Today, my mother’s favorite “I Heard the Bells on Christmas Day” by Kate Smith is my topic. I knew the song was based on a poem by Henry Wadsworth Longfellow what I didn’t know was that the poem was written during the Civil War. The popular song was based on five stanzas of the poem, not the original seven with two that refer specifically to The Civil War.
What a coincidence that both songs were penned during wars. War is war whether it happened in the 1860’s on our own soil or today in a land faraway that makes it surreal rather than the harsh reality it is. War is violent, and lately, we have experienced an act of unspeakable horror in a town in Connecticut that turned violence on 10 small children and six of their teachers who will never sit down to Christmas dinner again with their loved ones.

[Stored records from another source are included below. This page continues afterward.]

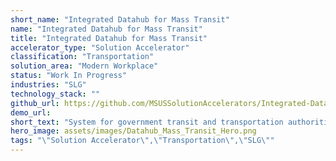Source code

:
 ```yaml
---
short_name: "Integrated Datahub for Mass Transit"
name: "Integrated Datahub for Mass Transit"
title: "Integrated Datahub for Mass Transit"
accelerator_type: "Solution Accelerator"
classification: "Transportation"
solution_area: "Modern Workplace"
status: "Work In Progress"
industries: "SLG"
technology_stack: ""
github_url: https://github.com/MSUSSolutionAccelerators/Integrated-Datahub-for-Mass-Transit-Solution-Accelerator
demo_url: 
short_text: "System for government transit and transportation authorities to provide optimum transportation services to citizens."
hero_image: assets/images/Datahub_Mass_Transit_Hero.png
tags: "\"Solution Accelerator\",\"Transportation\",\"SLG\""
---
```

Today, the SEVEN stanzas of this poem seem appropriate. Against the harsh reality of war, we again hear God’s promise of “Peace on Earth Good will To Men” Here is the original poem with all seven stanzas.
Henry Wadsworth Longfellow
I heard the bells on Christmas Day
Their old familiar carols play,
And wild and sweet
The words repeat
Of peace on earth, good-will to men!
And thought how, as the day had come,
The belfries of all Christendom
Had rolled along
The unbroken song
Of peace on earth, good-will to men!
Till, ringing, singing on its way,
The world revolved from night to day,
A voice, a chime
A chant sublime
Of peace on earth, good-will to men!
Then from each black accursed mouth
The cannon thundered in the South,
And with the sound
The carols drowned
Of peace on earth, good-will to men!
It was as if an earthquake rent
The hearth-stones of a continent,
And made forlorn
The households born
Of peace on earth, good-will to men!
And in despair I bowed my head;
"There is no peace on earth," I said;
"For hate is strong,
And mocks the song
Of peace on earth, good-will to men!"
Then pealed the bells more loud and deep:
"God is not dead; nor doth he sleep!
The Wrong shall fail,
The Right prevail,
With peace on earth, good-will to men!"
My Christmas wish to all of you:
the faith to know that some day this will be.
Today, my mind keeps wandering to Christmas Eves of my childhood when we gathered at Grandma and Grandpa Shearer’s for dinner, a gift exchange, and best of all, the Christmas Eve Candlelight service at Saint John’s Lutheran Church in McZena Ohio or as my cousin Jack earlier today reminded me “Dogtown USA”.
With full stomachs, wearing new gloves and scarves, clutching toys or whatever we were given during the gift exchange we set off on foot to walk up the hill to the church. When we arrived, many of the adults with us joined the choir at the front of the church. I remember the quiet, the smell of pine, and the beautiful candles in the windows.
When the service was ended, the little ones were carried on shoulders while those of us big enough to walk began the long, silent trek home through the starlit night. Sometimes, moonlight glistened on the Christmas snow, but most times it was just cold. Suddenly, the silence would be broken when someone broke into song. We sang for warmth and to remember the beautiful Story of the Nativity comfortable in the promise of “Peace on Earth, Goodwill To Men”.
Many years have passed since those Christmas Eves of long ago, but tonight, Tim and I will venture out into the snow to attend Christmas Eve Mass at the Cathedral of Saint John the Evangelist. I believe for me this tradition began long ago when my Grandma Shearer made it an essential part of every family Christmas celebration. I am so thankful for her example of what is important during the Christmas season.